House passes Spanberger bill to crack down on foreign-backed disinformation, propaganda
The House of Representatives voted Wednesday to pass Seventh District Democrat Abigail Spanberger’s legislation to protect against the influence of foreign nations through online disinformation campaigns.
Under the Foreign Agents Registration Act, political ads, issue advocacy and content funded or directed by a foreign principal and intended to influence the U.S. government or the American people must be disclosed to the U.S. Department of Justice.
The issue is that under current statute and practice, this restriction often does not extend to social media.
Spanberger’s Foreign Agent Disclaimer Enhancement Act would increase transparency by requiring disclaimers attributing political content to a foreign principal be embedded on the face of a social media post itself. With this new requirement, disclaimers would remain with a post whenever the post is subsequently shared.
The FADE Act would also clarify that these disclaimer requirements apply to the internet and apply to any political communications directed at the United States — regardless of the foreign agent’s location around the world.
To ensure enforcement of new transparency measures, the FADE Act would specifically require DOJ to notify online platforms if a foreign agent does not meet disclaimer requirements for posts on their platforms, and in these cases, require the platform to remove the materials and use reasonable efforts to inform recipients of the materials that the information they saw was disseminated by a foreign agent.
Additionally, the bill would require DOJ to prepare a report to Congress on enforcement challenges.
Spanberger reintroduced a standalone version of this legislation in January alongside John Katko (R-NY-24).
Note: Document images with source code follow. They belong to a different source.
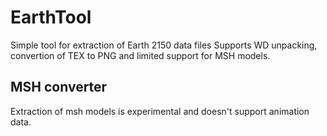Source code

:# EarthTool
Simple tool for extraction of Earth 2150 data files
Supports WD unpacking, convertion of TEX to PNG and limited support for MSH models.

## MSH converter
Extraction of msh models is experimental and doesn't support animation data.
Spanberger and Katko first introduced their legislation in October 2020.
“The FADE Act brings the Foreign Agents Registration Act into the 21st Century. This bill accounts for the unique characteristics of digital influence campaigns, clarifying that FARA applies even when a foreign agent is acting from abroad, and making clear that foreign agents must include disclaimers on all digital messages,” said Brendan Fischer, director of the Federal Reform Program at Campaign Legal Center. “This important measure led by Rep. Spanberger would protect Americans’ right to know when they are being influenced by foreign sources. Foreign actors seeking to influence U.S. politics online must at least be transparent about it.”
“Year after year, national security experts confirm that foreign adversaries are using social media, in addition to paid advertising, to spread disinformation meant to disrupt our political system. These activities cause Americans to distrust our democratic process,” said Meredith McGehee, executive director, Issue One. “The Foreign Agent Disclaimer Enhancement Act would take necessary steps toward stopping unpaid foreign-backed disinformation from influencing the American public. Issue One commends Congresswoman Spanberger for shepherding this much-needed legislation through the U.S. House and for calling on Congress to expeditiously address these threats.”
“It is time to update the Foreign Agents Registration Act to require disclosers of foreign agents operating online — to limit their ability to deceive and manipulate U.S. politics,” said Karen Kornbluh, director, Digital Innovation and Democracy Initiative, German Marshall Fund of the United States, and former U.S. Ambassador to the OECD. “By requiring disclaimers for digital content and extending FARA to agents operating abroad, the FADE Act would empower Americans with the information they need to better protect themselves and democratic debate in the digital age — and I’m glad to see it pass in the House today thanks to the leadership of Rep. Spanberger.”